Iranian authorities have denied responsibility for the deaths, instead blaming what they describe as “terrorist groups” and accusing Israel of fomenting unrest. That narrative has been echoed at the highest levels of the state. Iran’s secretary of the Supreme National Security Council recently framed the protests as a continuation of last summer’s 12-day war with Israel, offering insight into the regime’s security-first mindset and helping justify the scale and intensity of the crackdown.

Has the regime truly regained control, or merely imposed calm?

Although the scale of street protests has diminished, they have not ended. The underlying grievances remain unresolved, and the divide between large segments of Iranian society and the ruling system has rarely appeared so wide.

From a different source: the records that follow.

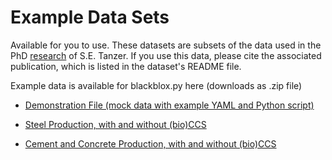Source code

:# Example Data Sets

Available for you to use. These datasets are subsets of the data used in the PhD [research](research.md) of S.E. Tanzer. If you use this data, please cite the associated publication, which is listed in the dataset's README file.

Example data is available for blackblox.py here (downloads as .zip file)

- [Demonstration File (mock data with example YAML and Python script)](https://concoctions.org/blackblox/data/blackblox_data_demo.zip)

- [Steel Production, with and without (bio)CCS](https://concoctions.org/blackblox/data/blackblox_data_steel.zip)

- [Cement and Concrete Production, with and without (bio)CCS](https://concoctions.org/blackblox/data/blackblox_data_cement.zip)

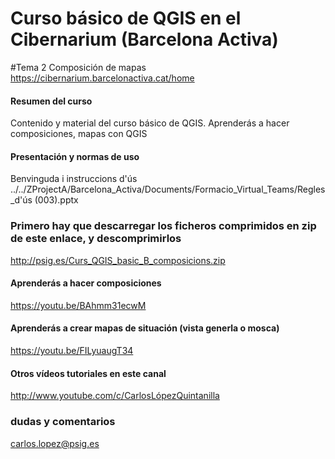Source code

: 
# Curso básico de QGIS en el Cibernarium (Barcelona Activa) 
#Tema 2 Composición de mapas
https://cibernarium.barcelonactiva.cat/home

#### Resumen del curso
Contenido y material del curso básico de QGIS.
Aprenderás a hacer composiciones, mapas con QGIS


#### Presentación y normas de uso
Benvinguda i instruccions d'ús
../../ZProjectA/Barcelona_Activa/Documents/Formacio_Virtual_Teams/Regles_d'ús (003).pptx


### Primero hay que descarregar los ficheros comprimidos en zip de este enlace, y descomprimirlos
http://psig.es/Curs_QGIS_basic_B_composicions.zip


#### Aprenderás a hacer composiciones
https://youtu.be/BAhmm31ecwM

#### Aprenderás a crear mapas de situación (vista generla o mosca)
https://youtu.be/FILyuaugT34


#### Otros vídeos tutoriales en este canal
http://www.youtube.com/c/CarlosLópezQuintanilla


### dudas y comentarios
carlos.lopez@psig.es


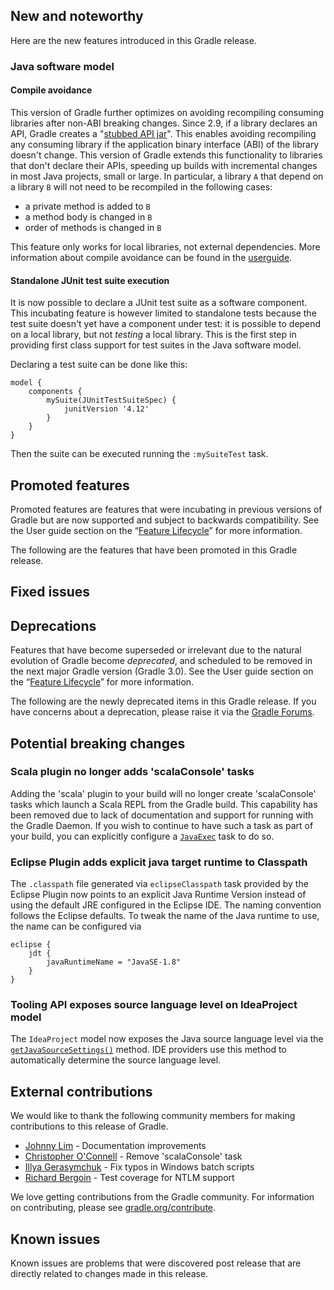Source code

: ## New and noteworthy

Here are the new features introduced in this Gradle release.

<!--
IMPORTANT: if this is a patch release, ensure that a prominent link is included in the foreword to all releases of the same minor stream.
Add-->

<!--
### Example new and noteworthy
-->

### Java software model
#### Compile avoidance

This version of Gradle further optimizes on avoiding recompiling consuming libraries after non-ABI breaking changes. Since 2.9, if a library declares an API, Gradle creates a "[stubbed API jar](userguide/java_software.html)". This enables avoiding recompiling any consuming library if the application binary interface (ABI) of the library doesn't change. This version of Gradle extends this functionality to libraries that don't declare their APIs, speeding up builds with incremental changes in most Java projects, small or large. In particular, a library `A` that depend on a library `B` will not need to be recompiled in the following cases:

* a private method is added to `B`
* a method body is changed in `B`
* order of methods is changed in `B`

This feature only works for local libraries, not external dependencies. More information about compile avoidance can be found in the [userguide](userguide/java_software.html).

#### Standalone JUnit test suite execution

It is now possible to declare a JUnit test suite as a software component. This incubating feature is however limited to standalone tests because the test suite doesn't yet have a component under test: it is possible to depend on a local library, but not *testing* a local library. This is the first step in providing first class support for test suites in the Java software model.

Declaring a test suite can be done like this:

    model {
        components {
            mySuite(JUnitTestSuiteSpec) {
                junitVersion '4.12'
            }
        }
    }

Then the suite can be executed running the `:mySuiteTest` task.

## Promoted features

Promoted features are features that were incubating in previous versions of Gradle but are now supported and subject to backwards compatibility.
See the User guide section on the “[Feature Lifecycle](userguide/feature_lifecycle.html)” for more information.

The following are the features that have been promoted in this Gradle release.

<!--
### Example promoted
-->

## Fixed issues

## Deprecations

Features that have become superseded or irrelevant due to the natural evolution of Gradle become *deprecated*, and scheduled to be removed
in the next major Gradle version (Gradle 3.0). See the User guide section on the “[Feature Lifecycle](userguide/feature_lifecycle.html)” for more information.

The following are the newly deprecated items in this Gradle release. If you have concerns about a deprecation, please raise it via the [Gradle Forums](http://discuss.gradle.org).

<!--
### Example deprecation
-->

## Potential breaking changes

### Scala plugin no longer adds 'scalaConsole' tasks

Adding the 'scala' plugin to your build will no longer create 'scalaConsole' tasks which launch a Scala REPL from the Gradle build. This capability has been
removed due to lack of documentation and support for running with the Gradle Daemon. If you wish to continue to have such a task as part of your build, you
can explicitly configure a [`JavaExec`](https://docs.gradle.org/current/dsl/org.gradle.api.tasks.JavaExec.html) task to do so.

### Eclipse Plugin adds explicit java target runtime to Classpath

The `.classpath` file generated via `eclipseClasspath` task provided by the Eclipse Plugin now points to an explicit Java Runtime Version instead of
using the default JRE configured in the Eclipse IDE. The naming convention follows the Eclipse defaults.
To tweak the name of the Java runtime to use, the name can be configured via

    eclipse {
        jdt {
            javaRuntimeName = "JavaSE-1.8"
        }
    }

### Tooling API exposes source language level on IdeaProject model

The `IdeaProject` model now exposes the Java source language level via the
<a href="javadoc/org/gradle/tooling/model/idea/IdeaProject.html#getJavaSourceSettings">`getJavaSourceSettings()`</a> method.
IDE providers use this method to automatically determine the source language level.

## External contributions

We would like to thank the following community members for making contributions to this release of Gradle.

* [Johnny Lim](https://github.com/izeye) - Documentation improvements
* [Christopher O'Connell](https://github.com/lordoku) - Remove 'scalaConsole' task
* [Illya Gerasymchuk](https://github.com/iluxonchik) - Fix typos in Windows batch scripts
* [Richard Bergoin](https://github.com/kenji21) - Test coverage for NTLM support

We love getting contributions from the Gradle community. For information on contributing, please see [gradle.org/contribute](http://gradle.org/contribute).

## Known issues

Known issues are problems that were discovered post release that are directly related to changes made in this release.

On 8 and 9 January, security forces reportedly lost control of parts of several towns and neighbourhoods in major cities before reasserting authority through overwhelming force. That brief loss of control appears to have deeply unsettled the authorities. The relative calm that followed has been imposed rather than negotiated, leaving the situation highly combustible and vulnerable to renewed unrest.

Could a limited US strike strengthen repression inside Iran?

Against this backdrop, the nature of any US military strike becomes critical. A limited attack might allow Washington to claim military success while avoiding immediate regional war. Yet it could also hand Iranian authorities a powerful pretext for another round of internal repression.

Such a scenario risks fresh crackdowns, mass arrests and a new wave of harsh sentences—including death penalties—for protesters already in detention. External pressure, rather than weakening hardliners, could reinforce the regime’s security narrative and justify even more brutal measures against dissent.

Are both sides misreading each other’s red lines?

Both Washington and Tehran are acutely aware of the broader strategic picture. Trump knows Iran is militarily weaker than it was before last summer’s 12-day war, while Iranian leaders understand that the US president has little appetite for a prolonged, open-ended conflict.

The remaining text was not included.